4. Compute the logarithm of each variable (logpop and logfail). In Minitab go into Calc / Calculator. Type logpop into the "Store result in variable box." Type LOGE(pop) in the "Expression" box. Do the same for failures. In SPSS use Transform / Compute, and the ln function.
5. Construct boxplots or histograms of the logged versions of the two variables separately. Describe the distribution of each (e.g., are they normal, right skewed, left skewed, etc.?)
6. Construct a scatterplot (Graph / Plot in Minitab) of log(business failures) (logfail) against log(population) (logpop). Describe the relationship.
7. Regress logfail (dependent variable) on logpop (predictor variable). Report the value of the regression equation.
8. Find the two-sided 95% confidence interval for the slope. Hint: take the "Coef" (slope estimate) plus or minus 1.96 times the standard error (SE Coef in the next column).
9. Test at the 5% level to see whether there is a significant relationship between the logs of failure and of population. Explain why this is reasonable. Hint: Use the P-value in the 5th column of the coefficient estimates. Be sure to state the null and alternative hypotheses.

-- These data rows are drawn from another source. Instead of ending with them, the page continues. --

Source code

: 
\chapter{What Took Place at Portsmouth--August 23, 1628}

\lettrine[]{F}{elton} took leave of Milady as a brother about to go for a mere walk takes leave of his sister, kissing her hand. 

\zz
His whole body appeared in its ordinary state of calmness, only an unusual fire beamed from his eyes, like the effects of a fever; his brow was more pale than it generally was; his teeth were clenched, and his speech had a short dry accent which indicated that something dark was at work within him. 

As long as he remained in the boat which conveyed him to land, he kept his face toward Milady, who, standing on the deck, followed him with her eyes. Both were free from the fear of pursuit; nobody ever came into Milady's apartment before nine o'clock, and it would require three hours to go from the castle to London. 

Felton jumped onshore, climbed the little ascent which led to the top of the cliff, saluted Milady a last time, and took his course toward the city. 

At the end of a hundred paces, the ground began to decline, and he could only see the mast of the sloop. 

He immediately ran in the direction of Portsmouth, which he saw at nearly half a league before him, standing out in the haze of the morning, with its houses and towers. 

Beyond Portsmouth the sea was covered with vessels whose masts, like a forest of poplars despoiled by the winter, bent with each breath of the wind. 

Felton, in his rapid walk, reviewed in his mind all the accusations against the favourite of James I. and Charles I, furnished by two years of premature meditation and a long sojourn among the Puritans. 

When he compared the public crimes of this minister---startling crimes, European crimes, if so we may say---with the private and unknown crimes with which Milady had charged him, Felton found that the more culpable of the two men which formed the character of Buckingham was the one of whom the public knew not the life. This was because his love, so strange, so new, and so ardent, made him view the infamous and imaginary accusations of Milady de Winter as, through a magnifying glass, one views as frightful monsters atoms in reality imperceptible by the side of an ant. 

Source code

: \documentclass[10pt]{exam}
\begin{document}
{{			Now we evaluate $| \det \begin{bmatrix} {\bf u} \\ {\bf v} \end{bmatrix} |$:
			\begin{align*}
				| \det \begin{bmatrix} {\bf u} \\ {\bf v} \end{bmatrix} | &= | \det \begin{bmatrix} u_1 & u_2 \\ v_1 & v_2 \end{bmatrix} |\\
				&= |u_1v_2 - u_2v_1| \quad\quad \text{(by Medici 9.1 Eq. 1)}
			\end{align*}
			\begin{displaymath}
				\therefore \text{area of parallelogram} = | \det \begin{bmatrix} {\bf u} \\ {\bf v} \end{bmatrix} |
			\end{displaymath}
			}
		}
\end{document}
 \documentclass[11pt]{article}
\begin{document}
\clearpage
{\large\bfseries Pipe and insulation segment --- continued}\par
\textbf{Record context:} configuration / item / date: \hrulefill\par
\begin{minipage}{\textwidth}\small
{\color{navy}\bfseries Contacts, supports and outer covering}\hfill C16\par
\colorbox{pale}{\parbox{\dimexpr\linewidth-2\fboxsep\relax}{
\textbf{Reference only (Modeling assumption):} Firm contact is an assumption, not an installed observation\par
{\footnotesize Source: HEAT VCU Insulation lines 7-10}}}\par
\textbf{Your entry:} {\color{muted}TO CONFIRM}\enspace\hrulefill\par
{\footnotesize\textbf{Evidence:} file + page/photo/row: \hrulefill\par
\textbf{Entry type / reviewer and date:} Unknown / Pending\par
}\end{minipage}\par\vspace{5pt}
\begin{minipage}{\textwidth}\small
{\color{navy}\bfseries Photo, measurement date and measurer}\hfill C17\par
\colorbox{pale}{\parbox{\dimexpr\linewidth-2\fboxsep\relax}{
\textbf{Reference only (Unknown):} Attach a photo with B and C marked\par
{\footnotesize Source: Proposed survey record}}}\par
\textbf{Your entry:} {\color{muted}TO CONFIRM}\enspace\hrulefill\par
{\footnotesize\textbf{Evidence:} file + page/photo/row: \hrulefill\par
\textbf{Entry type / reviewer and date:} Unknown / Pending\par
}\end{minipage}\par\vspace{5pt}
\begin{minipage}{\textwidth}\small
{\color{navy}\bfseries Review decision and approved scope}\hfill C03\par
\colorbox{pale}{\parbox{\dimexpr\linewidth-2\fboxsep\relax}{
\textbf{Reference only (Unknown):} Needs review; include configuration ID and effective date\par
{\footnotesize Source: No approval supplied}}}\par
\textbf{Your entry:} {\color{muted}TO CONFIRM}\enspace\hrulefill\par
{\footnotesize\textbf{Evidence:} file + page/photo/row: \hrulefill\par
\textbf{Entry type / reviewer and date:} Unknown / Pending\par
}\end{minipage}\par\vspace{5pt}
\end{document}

10. Extra credit. If the slope for the logs were exactly 1, then business failures would be proportional to population. A value greater than 1 would say that large states have proportionately more failures, and a slope less than 1 would suggest that the smaller states have proportionately more failures. Explain why this interpretation is correct. Test at the 5% level to see whether the population slope for the logs is significantly different from 1 or not, and briefly discuss your conclusion. Hint: you have to take the number from the Minitab or SPSS output and compute the P-value "by hand."

See the attached Word document (ass4.doc) for a detailed decription of the problems. Attached also a spreadsheet for the first problem to help speed your work. (example1.xls) The dataset for problem 2 is in (BUSFAIL.xls).